### EXERCISE OBJECTIVE
Copy out the entries that follow. Leave none out.

Extracted data entries:
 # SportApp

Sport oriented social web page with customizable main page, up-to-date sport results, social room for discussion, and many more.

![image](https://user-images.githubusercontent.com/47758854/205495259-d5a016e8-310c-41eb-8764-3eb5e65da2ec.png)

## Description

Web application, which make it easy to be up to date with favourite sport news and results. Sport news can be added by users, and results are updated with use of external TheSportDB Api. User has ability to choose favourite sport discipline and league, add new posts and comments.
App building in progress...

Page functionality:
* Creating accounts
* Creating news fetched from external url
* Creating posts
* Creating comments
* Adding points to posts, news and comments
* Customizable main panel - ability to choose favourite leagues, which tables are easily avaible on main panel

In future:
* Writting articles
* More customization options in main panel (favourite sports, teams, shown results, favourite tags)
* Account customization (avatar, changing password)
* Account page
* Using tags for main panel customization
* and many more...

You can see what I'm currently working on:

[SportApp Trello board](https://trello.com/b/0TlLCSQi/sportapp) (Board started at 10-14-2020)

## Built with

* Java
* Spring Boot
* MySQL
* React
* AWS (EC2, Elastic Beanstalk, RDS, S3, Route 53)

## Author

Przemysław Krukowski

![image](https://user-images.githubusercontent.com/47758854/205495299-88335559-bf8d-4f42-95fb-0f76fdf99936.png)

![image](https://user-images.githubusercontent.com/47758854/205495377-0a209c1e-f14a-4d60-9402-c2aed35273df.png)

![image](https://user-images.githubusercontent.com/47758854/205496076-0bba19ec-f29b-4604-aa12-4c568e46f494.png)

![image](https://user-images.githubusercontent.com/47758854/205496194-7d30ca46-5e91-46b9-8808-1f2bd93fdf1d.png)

### ANSWER SPACE
 # SportApp

Sport oriented social web page with customizable main page, up-to-date sport results, social room for discussion, and many more.

![image](https://user-images.githubusercontent.com/47758854/205495259-d5a016e8-310c-41eb-8764-3eb5e65da2ec.png)

## Description

Web application, which make it easy to be up to date with favourite sport news and results. Sport news can be added by users, and results are updated with use of external TheSportDB Api. User has ability to choose favourite sport discipline and league, add new posts and comments.
App building in progress...

Page functionality:
* Creating accounts
* Creating news fetched from external url
* Creating posts
* Creating comments
* Adding points to posts, news and comments
* Customizable main panel - ability to choose favourite leagues, which tables are easily avaible on main panel

In future:
* Writting articles
* More customization options in main panel (favourite sports, teams, shown results, favourite tags)
* Account customization (avatar, changing password)
* Account page
* Using tags for main panel customization
* and many more...

You can see what I'm currently working on:

[SportApp Trello board](https://trello.com/b/0TlLCSQi/sportapp) (Board started at 10-14-2020)

## Built with

* Java
* Spring Boot
* MySQL
* React
* AWS (EC2, Elastic Beanstalk, RDS, S3, Route 53)

## Author

Przemysław Krukowski

![image](https://user-images.githubusercontent.com/47758854/205495299-88335559-bf8d-4f42-95fb-0f76fdf99936.png)

![image](https://user-images.githubusercontent.com/47758854/205495377-0a209c1e-f14a-4d60-9402-c2aed35273df.png)

![image](https://user-images.githubusercontent.com/47758854/205496076-0bba19ec-f29b-4604-aa12-4c568e46f494.png)

![image](https://user-images.githubusercontent.com/47758854/205496194-7d30ca46-5e91-46b9-8808-1f2bd93fdf1d.png)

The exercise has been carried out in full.